> _What to work on_:
Search the records below for "CSS ，那真的是绝杀。我也是个用过很多中间件、框架的人。但是对会 CSS 的，真佩服". Return that line and all remaining lines exactly.
Data for review section start
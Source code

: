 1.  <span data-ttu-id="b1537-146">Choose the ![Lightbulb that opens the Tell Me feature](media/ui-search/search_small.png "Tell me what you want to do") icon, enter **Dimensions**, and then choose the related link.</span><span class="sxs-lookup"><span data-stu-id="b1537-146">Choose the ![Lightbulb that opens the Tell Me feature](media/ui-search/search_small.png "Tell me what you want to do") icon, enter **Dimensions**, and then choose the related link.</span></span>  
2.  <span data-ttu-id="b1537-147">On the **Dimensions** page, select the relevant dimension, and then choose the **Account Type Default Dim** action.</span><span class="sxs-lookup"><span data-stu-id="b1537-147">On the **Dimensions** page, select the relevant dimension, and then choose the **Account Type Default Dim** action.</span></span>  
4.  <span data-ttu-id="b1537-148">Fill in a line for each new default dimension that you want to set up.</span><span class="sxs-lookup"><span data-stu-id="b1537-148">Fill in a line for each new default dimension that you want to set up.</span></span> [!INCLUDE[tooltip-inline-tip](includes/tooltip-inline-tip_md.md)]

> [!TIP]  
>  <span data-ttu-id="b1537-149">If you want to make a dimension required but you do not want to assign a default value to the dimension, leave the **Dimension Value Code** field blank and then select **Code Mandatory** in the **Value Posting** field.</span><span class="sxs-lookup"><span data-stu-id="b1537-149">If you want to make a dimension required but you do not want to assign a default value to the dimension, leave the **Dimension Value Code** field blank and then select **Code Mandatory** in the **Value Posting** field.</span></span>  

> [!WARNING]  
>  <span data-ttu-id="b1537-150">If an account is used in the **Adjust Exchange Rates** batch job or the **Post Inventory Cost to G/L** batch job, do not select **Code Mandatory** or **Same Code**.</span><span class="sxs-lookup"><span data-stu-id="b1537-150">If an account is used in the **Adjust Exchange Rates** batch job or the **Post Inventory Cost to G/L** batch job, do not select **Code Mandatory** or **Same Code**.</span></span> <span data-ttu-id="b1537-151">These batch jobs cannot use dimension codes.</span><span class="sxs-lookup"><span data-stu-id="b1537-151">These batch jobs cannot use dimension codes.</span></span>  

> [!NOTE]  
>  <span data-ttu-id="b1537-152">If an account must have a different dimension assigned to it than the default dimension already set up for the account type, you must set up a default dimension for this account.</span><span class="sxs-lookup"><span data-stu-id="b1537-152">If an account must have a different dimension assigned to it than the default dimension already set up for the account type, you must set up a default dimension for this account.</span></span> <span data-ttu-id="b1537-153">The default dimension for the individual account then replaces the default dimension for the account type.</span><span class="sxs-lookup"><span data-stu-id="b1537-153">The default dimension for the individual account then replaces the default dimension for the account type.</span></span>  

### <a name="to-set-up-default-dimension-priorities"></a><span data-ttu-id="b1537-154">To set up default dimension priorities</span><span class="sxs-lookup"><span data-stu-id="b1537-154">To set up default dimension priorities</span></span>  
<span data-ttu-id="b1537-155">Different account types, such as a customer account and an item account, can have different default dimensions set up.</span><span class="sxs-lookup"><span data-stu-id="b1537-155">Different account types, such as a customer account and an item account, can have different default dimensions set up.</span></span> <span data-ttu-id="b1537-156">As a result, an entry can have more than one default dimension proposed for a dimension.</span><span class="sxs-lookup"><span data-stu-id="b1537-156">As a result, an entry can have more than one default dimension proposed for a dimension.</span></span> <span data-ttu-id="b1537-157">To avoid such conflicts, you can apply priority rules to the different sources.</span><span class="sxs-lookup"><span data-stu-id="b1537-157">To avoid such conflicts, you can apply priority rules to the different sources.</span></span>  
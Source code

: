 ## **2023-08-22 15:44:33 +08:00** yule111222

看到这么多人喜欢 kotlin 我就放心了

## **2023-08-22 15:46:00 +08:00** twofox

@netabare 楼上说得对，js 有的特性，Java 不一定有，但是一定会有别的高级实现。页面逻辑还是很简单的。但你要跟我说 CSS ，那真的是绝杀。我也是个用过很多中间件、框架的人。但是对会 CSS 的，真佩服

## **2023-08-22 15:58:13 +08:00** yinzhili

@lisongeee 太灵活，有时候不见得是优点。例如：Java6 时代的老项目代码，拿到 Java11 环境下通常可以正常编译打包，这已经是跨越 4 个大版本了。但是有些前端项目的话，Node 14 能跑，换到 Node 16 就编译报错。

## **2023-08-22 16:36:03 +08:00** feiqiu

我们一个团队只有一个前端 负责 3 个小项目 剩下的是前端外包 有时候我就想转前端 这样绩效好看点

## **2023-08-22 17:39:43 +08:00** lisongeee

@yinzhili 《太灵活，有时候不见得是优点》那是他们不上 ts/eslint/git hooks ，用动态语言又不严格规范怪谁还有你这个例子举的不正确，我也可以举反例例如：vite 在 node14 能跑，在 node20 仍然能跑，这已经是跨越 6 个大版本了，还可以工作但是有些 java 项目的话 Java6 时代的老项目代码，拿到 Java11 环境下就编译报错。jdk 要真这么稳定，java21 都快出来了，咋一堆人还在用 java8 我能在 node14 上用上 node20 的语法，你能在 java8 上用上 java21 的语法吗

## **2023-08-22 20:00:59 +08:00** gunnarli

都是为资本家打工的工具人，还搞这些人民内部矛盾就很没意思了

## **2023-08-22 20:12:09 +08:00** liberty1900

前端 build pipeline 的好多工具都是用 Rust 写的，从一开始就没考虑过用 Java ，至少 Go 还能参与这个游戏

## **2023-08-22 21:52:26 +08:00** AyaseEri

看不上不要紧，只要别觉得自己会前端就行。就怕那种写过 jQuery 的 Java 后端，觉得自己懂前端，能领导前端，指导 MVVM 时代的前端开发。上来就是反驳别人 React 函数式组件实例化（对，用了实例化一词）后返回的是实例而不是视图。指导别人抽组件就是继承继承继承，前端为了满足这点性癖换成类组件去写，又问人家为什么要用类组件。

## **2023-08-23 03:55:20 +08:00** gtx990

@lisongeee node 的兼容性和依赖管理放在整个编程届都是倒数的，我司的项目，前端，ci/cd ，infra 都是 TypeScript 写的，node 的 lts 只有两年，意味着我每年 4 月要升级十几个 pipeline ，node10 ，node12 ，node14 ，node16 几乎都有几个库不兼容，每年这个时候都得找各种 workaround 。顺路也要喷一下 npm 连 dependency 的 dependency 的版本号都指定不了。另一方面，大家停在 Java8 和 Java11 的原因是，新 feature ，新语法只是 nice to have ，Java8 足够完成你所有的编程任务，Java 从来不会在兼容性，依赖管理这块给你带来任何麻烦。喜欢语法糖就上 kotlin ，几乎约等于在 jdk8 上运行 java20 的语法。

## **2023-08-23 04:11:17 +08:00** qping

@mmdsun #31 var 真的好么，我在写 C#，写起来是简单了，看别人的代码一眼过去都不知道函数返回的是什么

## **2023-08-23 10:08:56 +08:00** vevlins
Data for review section end
> _Final answer_:
@netabare 楼上说得对，js 有的特性，Java 不一定有，但是一定会有别的高级实现。页面逻辑还是很简单的。但你要跟我说 CSS ，那真的是绝杀。我也是个用过很多中间件、框架的人。但是对会 CSS 的，真佩服

## **2023-08-22 15:58:13 +08:00** yinzhili

@lisongeee 太灵活，有时候不见得是优点。例如：Java6 时代的老项目代码，拿到 Java11 环境下通常可以正常编译打包，这已经是跨越 4 个大版本了。但是有些前端项目的话，Node 14 能跑，换到 Node 16 就编译报错。

## **2023-08-22 16:36:03 +08:00** feiqiu

我们一个团队只有一个前端 负责 3 个小项目 剩下的是前端外包 有时候我就想转前端 这样绩效好看点

## **2023-08-22 17:39:43 +08:00** lisongeee

@yinzhili 《太灵活，有时候不见得是优点》那是他们不上 ts/eslint/git hooks ，用动态语言又不严格规范怪谁还有你这个例子举的不正确，我也可以举反例例如：vite 在 node14 能跑，在 node20 仍然能跑，这已经是跨越 6 个大版本了，还可以工作但是有些 java 项目的话 Java6 时代的老项目代码，拿到 Java11 环境下就编译报错。jdk 要真这么稳定，java21 都快出来了，咋一堆人还在用 java8 我能在 node14 上用上 node20 的语法，你能在 java8 上用上 java21 的语法吗

## **2023-08-22 20:00:59 +08:00** gunnarli

都是为资本家打工的工具人，还搞这些人民内部矛盾就很没意思了

## **2023-08-22 20:12:09 +08:00** liberty1900

前端 build pipeline 的好多工具都是用 Rust 写的，从一开始就没考虑过用 Java ，至少 Go 还能参与这个游戏

## **2023-08-22 21:52:26 +08:00** AyaseEri

看不上不要紧，只要别觉得自己会前端就行。就怕那种写过 jQuery 的 Java 后端，觉得自己懂前端，能领导前端，指导 MVVM 时代的前端开发。上来就是反驳别人 React 函数式组件实例化（对，用了实例化一词）后返回的是实例而不是视图。指导别人抽组件就是继承继承继承，前端为了满足这点性癖换成类组件去写，又问人家为什么要用类组件。

## **2023-08-23 03:55:20 +08:00** gtx990

@lisongeee node 的兼容性和依赖管理放在整个编程届都是倒数的，我司的项目，前端，ci/cd ，infra 都是 TypeScript 写的，node 的 lts 只有两年，意味着我每年 4 月要升级十几个 pipeline ，node10 ，node12 ，node14 ，node16 几乎都有几个库不兼容，每年这个时候都得找各种 workaround 。顺路也要喷一下 npm 连 dependency 的 dependency 的版本号都指定不了。另一方面，大家停在 Java8 和 Java11 的原因是，新 feature ，新语法只是 nice to have ，Java8 足够完成你所有的编程任务，Java 从来不会在兼容性，依赖管理这块给你带来任何麻烦。喜欢语法糖就上 kotlin ，几乎约等于在 jdk8 上运行 java20 的语法。

## **2023-08-23 04:11:17 +08:00** qping

@mmdsun #31 var 真的好么，我在写 C#，写起来是简单了，看别人的代码一眼过去都不知道函数返回的是什么

## **2023-08-23 10:08:56 +08:00** vevlins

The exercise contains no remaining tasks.